### Data for analysis
++++++++++
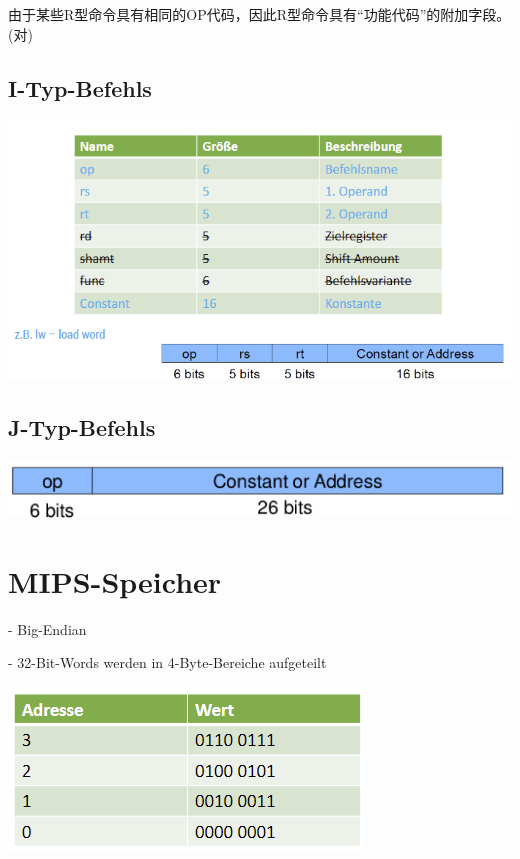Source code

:\documentclass[fleqn]{article}
\begin{document}
由于某些R型命令具有相同的OP代码，因此R型命令具有“功能代码”的附加字段。(对)

\subsection{I-Typ-Befehls}

\begin{center}
    \includegraphics[scale=0.5]{27.png}
\end{center}

\subsection{J-Typ-Befehls}

\begin{center}
    \includegraphics[scale=0.5]{28.png}
\end{center}

\section{MIPS-Speicher}

- Big-Endian

- 32-Bit-Words werden in 4-Byte-Bereiche aufgeteilt

\begin{center}
    \includegraphics[scale=0.5]{29.png}
\end{center}
\end{document}
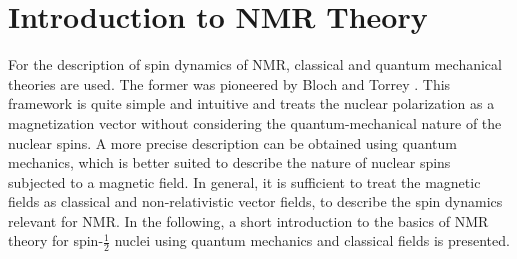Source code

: 
\chapter{Introduction to NMR Theory}
\label{chapter:intro}
\vspace{1cm}
For the description of spin dynamics of NMR, classical and quantum mechanical theories are used.
The former was pioneered by Bloch and Torrey \cite{Bloch1946, Torrey1956}. This framework is quite simple and intuitive and treats the nuclear polarization as a magnetization vector without considering the quantum-mechanical nature of the nuclear spins.
A more precise description can be obtained using
quantum mechanics, which is better suited to describe the nature of nuclear spins subjected to a magnetic field.
In general, it is sufficient to treat the magnetic fields as classical and non-relativistic
vector fields, to describe the spin dynamics relevant for NMR. In the following, a short introduction to the basics of NMR theory for spin-$\frac{1}{2}$ nuclei using quantum mechanics and classical fields is presented.

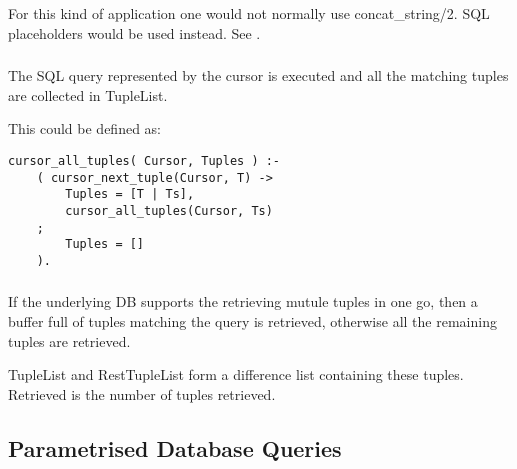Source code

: For this kind of application one would not normally use
concat_string/2. SQL placeholders would be used instead. See
.


\subsubsection
{}
\label{cursor-all-tuples/2}

The SQL query represented by the cursor is executed and all
the matching tuples are collected in TupleList.

This could be defined as:

\begin{verbatim}
cursor_all_tuples( Cursor, Tuples ) :-
    ( cursor_next_tuple(Cursor, T) ->
        Tuples = [T | Ts],
        cursor_all_tuples(Cursor, Ts)
    ;
        Tuples = []
    ).
\end{verbatim}

\subsubsection
{}
\label{cursor-N-tuples/4}

If the underlying DB supports the retrieving mutule tuples in one go, then
a buffer full of tuples matching the query is retrieved, otherwise all the
remaining tuples are retrieved.

TupleList and RestTupleList form a difference list containing these
tuples. Retrieved is the number of tuples retrieved.


\subsection{Parametrised Database Queries}

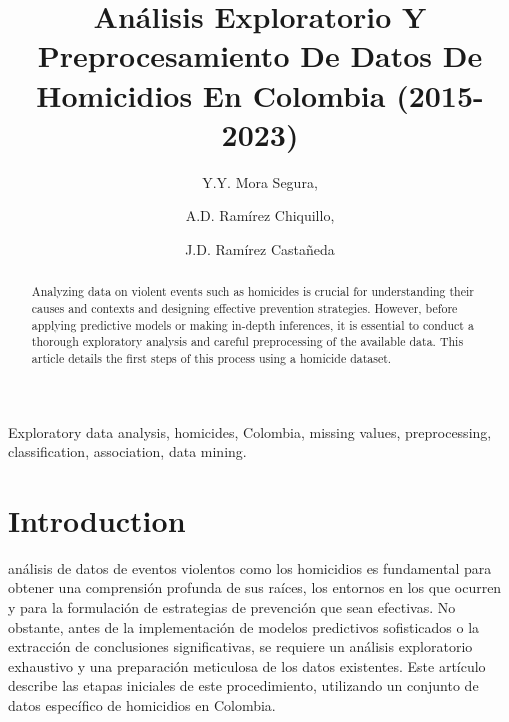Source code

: \documentclass[lettersize,journal]{IEEEtran}
\begin{document}
\title{Análisis Exploratorio Y Preprocesamiento De Datos De Homicidios En Colombia (2015-2023)}

\author{
  Y.Y. Mora Segura, 
  \and
  A.D. Ramírez Chiquillo, 
  \and
  J.D. Ramírez Castañeda 
}
\maketitle
\begin{abstract}
Analyzing data on violent events such as homicides is crucial for understanding their causes and contexts and designing effective prevention strategies. However, before applying predictive models or making in-depth inferences, it is essential to conduct a thorough exploratory analysis and careful preprocessing of the available data. This article details the first steps of this process using a homicide dataset.
\end{abstract}


\begin{IEEEkeywords}
Exploratory data analysis, homicides, Colombia, missing values, preprocessing, classification, association, data mining.
\end{IEEEkeywords}

\section{Introduction}
 análisis de datos de eventos violentos como los homicidios es fundamental para obtener una comprensión
 profunda de sus raíces, los entornos en los que ocurren y para la formulación de estrategias de prevención que sean efectivas.
 No obstante, antes de la implementación de modelos predictivos sofisticados o la extracción de conclusiones significativas,
 se requiere un análisis exploratorio exhaustivo y una preparación meticulosa de los datos existentes. Este artículo describe
  las etapas iniciales de este procedimiento, utilizando un conjunto de datos específico de homicidios en Colombia.
\end{document}

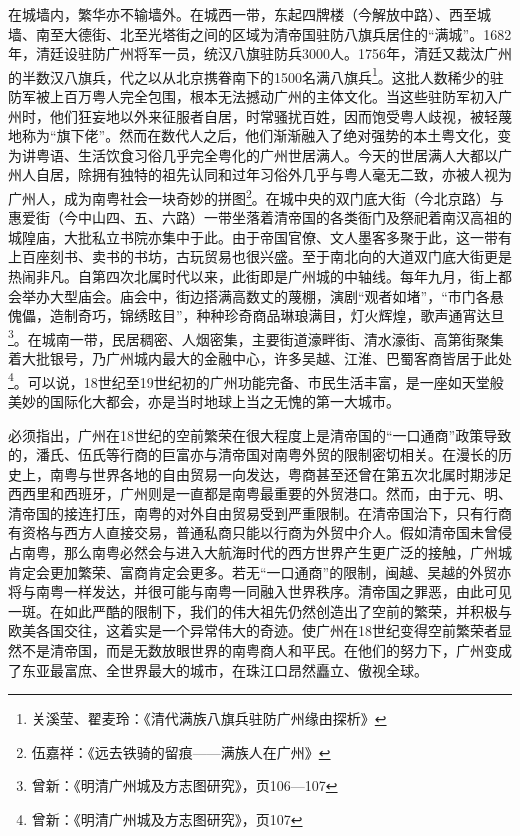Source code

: 在城墙内，繁华亦不输墙外。在城西一带，东起四牌楼（今解放中路）、西至城墙、南至大德街、北至光塔街之间的区域为清帝国驻防八旗兵居住的“满城”。1682年，清廷设驻防广州将军一员，统汉八旗驻防兵3000人。1756年，清廷又裁汰广州的半数汉八旗兵，代之以从北京携眷南下的1500名满八旗兵\footnote{关溪莹、翟麦玲：《清代满族八旗兵驻防广州缘由探析》}。这批人数稀少的驻防军被上百万粤人完全包围，根本无法撼动广州的主体文化。当这些驻防军初入广州时，他们狂妄地以外来征服者自居，时常骚扰百姓，因而饱受粤人歧视，被轻蔑地称为“旗下佬”。然而在数代人之后，他们渐渐融入了绝对强势的本土粤文化，变为讲粤语、生活饮食习俗几乎完全粤化的广州世居满人。今天的世居满人大都以广州人自居，除拥有独特的祖先认同和过年习俗外几乎与粤人毫无二致，亦被人视为广州人，成为南粤社会一块奇妙的拼图\footnote{伍嘉祥：《远去铁骑的留痕——满族人在广州》}。在城中央的双门底大街（今北京路）与惠爱街（今中山四、五、六路）一带坐落着清帝国的各类衙门及祭祀着南汉高祖的城隍庙，大批私立书院亦集中于此。由于帝国官僚、文人墨客多聚于此，这一带有上百座刻书、卖书的书坊，古玩贸易也很兴盛。至于南北向的大道双门底大街更是热闹非凡。自第四次北属时代以来，此街即是广州城的中轴线。每年九月，街上都会举办大型庙会。庙会中，街边搭满高数丈的蔑棚，演剧“观者如堵”，“市门各悬傀儡，造制奇巧，锦绣眩目”，种种珍奇商品琳琅满目，灯火辉煌，歌声通宵达旦\footnote{曾新：《明清广州城及方志图研究》，页106—107}。在城南一带，民居稠密、人烟密集，主要街道濠畔街、清水濠街、高第街聚集着大批银号，乃广州城内最大的金融中心，许多吴越、江淮、巴蜀客商皆居于此处\footnote{曾新：《明清广州城及方志图研究》，页107}。可以说，18世纪至19世纪初的广州功能完备、市民生活丰富，是一座如天堂般美妙的国际化大都会，亦是当时地球上当之无愧的第一大城市。

必须指出，广州在18世纪的空前繁荣在很大程度上是清帝国的“一口通商”政策导致的，潘氏、伍氏等行商的巨富亦与清帝国对南粤外贸的限制密切相关。在漫长的历史上，南粤与世界各地的自由贸易一向发达，粤商甚至还曾在第五次北属时期涉足西西里和西班牙，广州则是一直都是南粤最重要的外贸港口。然而，由于元、明、清帝国的接连打压，南粤的对外自由贸易受到严重限制。在清帝国治下，只有行商有资格与西方人直接交易，普通私商只能以行商为外贸中介人。假如清帝国未曾侵占南粤，那么南粤必然会与进入大航海时代的西方世界产生更广泛的接触，广州城肯定会更加繁荣、富商肯定会更多。若无“一口通商”的限制，闽越、吴越的外贸亦将与南粤一样发达，并很可能与南粤一同融入世界秩序。清帝国之罪恶，由此可见一斑。在如此严酷的限制下，我们的伟大祖先仍然创造出了空前的繁荣，并积极与欧美各国交往，这着实是一个异常伟大的奇迹。使广州在18世纪变得空前繁荣者显然不是清帝国，而是无数放眼世界的南粤商人和平民。在他们的努力下，广州变成了东亚最富庶、全世界最大的城市，在珠江口昂然矗立、傲视全球。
++++++++++
### Task statement
Could you copy out every line in the material above that contains the string "label"?

### Task result
\label{chapter:intro}
\label{cursor-all-tuples/2}
\label{cursor-N-tuples/4}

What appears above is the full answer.